_WORK TO COMPLETE_
Every line below must be reproduced exactly. Copy them all.

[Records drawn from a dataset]

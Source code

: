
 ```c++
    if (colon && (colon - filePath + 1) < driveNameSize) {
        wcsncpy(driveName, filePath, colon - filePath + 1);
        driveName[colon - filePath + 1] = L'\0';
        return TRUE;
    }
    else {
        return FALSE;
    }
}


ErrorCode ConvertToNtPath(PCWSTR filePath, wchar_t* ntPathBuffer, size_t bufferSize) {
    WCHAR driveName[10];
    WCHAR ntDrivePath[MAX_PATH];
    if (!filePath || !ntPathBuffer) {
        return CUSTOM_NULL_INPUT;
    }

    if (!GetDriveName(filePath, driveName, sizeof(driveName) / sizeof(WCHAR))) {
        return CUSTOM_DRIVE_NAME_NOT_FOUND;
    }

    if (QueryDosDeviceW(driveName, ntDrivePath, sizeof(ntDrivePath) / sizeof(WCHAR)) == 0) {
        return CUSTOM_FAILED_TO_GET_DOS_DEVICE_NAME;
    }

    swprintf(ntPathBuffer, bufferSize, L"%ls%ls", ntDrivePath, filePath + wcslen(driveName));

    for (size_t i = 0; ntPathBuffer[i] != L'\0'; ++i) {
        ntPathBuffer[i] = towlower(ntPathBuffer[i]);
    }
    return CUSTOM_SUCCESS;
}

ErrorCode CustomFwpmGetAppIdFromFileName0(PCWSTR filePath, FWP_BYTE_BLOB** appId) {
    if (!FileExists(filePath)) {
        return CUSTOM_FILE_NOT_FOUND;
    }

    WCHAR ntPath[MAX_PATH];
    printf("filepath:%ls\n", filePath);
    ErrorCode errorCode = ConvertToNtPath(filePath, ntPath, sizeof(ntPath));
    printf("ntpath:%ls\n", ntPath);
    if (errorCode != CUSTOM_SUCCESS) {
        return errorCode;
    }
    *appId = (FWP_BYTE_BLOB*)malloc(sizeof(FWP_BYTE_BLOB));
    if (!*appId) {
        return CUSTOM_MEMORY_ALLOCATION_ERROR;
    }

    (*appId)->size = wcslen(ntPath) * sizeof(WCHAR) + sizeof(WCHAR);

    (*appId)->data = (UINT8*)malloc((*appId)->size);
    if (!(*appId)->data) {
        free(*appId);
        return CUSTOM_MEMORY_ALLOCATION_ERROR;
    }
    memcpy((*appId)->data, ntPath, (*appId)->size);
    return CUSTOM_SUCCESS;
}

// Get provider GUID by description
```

_OUTPUT FOR THIS TASK_
Source code

:
 ```c++
    if (colon && (colon - filePath + 1) < driveNameSize) {
        wcsncpy(driveName, filePath, colon - filePath + 1);
        driveName[colon - filePath + 1] = L'\0';
        return TRUE;
    }
    else {
        return FALSE;
    }
}


ErrorCode ConvertToNtPath(PCWSTR filePath, wchar_t* ntPathBuffer, size_t bufferSize) {
    WCHAR driveName[10];
    WCHAR ntDrivePath[MAX_PATH];
    if (!filePath || !ntPathBuffer) {
        return CUSTOM_NULL_INPUT;
    }

    if (!GetDriveName(filePath, driveName, sizeof(driveName) / sizeof(WCHAR))) {
        return CUSTOM_DRIVE_NAME_NOT_FOUND;
    }

    if (QueryDosDeviceW(driveName, ntDrivePath, sizeof(ntDrivePath) / sizeof(WCHAR)) == 0) {
        return CUSTOM_FAILED_TO_GET_DOS_DEVICE_NAME;
    }

    swprintf(ntPathBuffer, bufferSize, L"%ls%ls", ntDrivePath, filePath + wcslen(driveName));

    for (size_t i = 0; ntPathBuffer[i] != L'\0'; ++i) {
        ntPathBuffer[i] = towlower(ntPathBuffer[i]);
    }
    return CUSTOM_SUCCESS;
}

ErrorCode CustomFwpmGetAppIdFromFileName0(PCWSTR filePath, FWP_BYTE_BLOB** appId) {
    if (!FileExists(filePath)) {
        return CUSTOM_FILE_NOT_FOUND;
    }

    WCHAR ntPath[MAX_PATH];
    printf("filepath:%ls\n", filePath);
    ErrorCode errorCode = ConvertToNtPath(filePath, ntPath, sizeof(ntPath));
    printf("ntpath:%ls\n", ntPath);
    if (errorCode != CUSTOM_SUCCESS) {
        return errorCode;
    }
    *appId = (FWP_BYTE_BLOB*)malloc(sizeof(FWP_BYTE_BLOB));
    if (!*appId) {
        return CUSTOM_MEMORY_ALLOCATION_ERROR;
    }

    (*appId)->size = wcslen(ntPath) * sizeof(WCHAR) + sizeof(WCHAR);

    (*appId)->data = (UINT8*)malloc((*appId)->size);
    if (!(*appId)->data) {
        free(*appId);
        return CUSTOM_MEMORY_ALLOCATION_ERROR;
    }
    memcpy((*appId)->data, ntPath, (*appId)->size);
    return CUSTOM_SUCCESS;
}

// Get provider GUID by description
```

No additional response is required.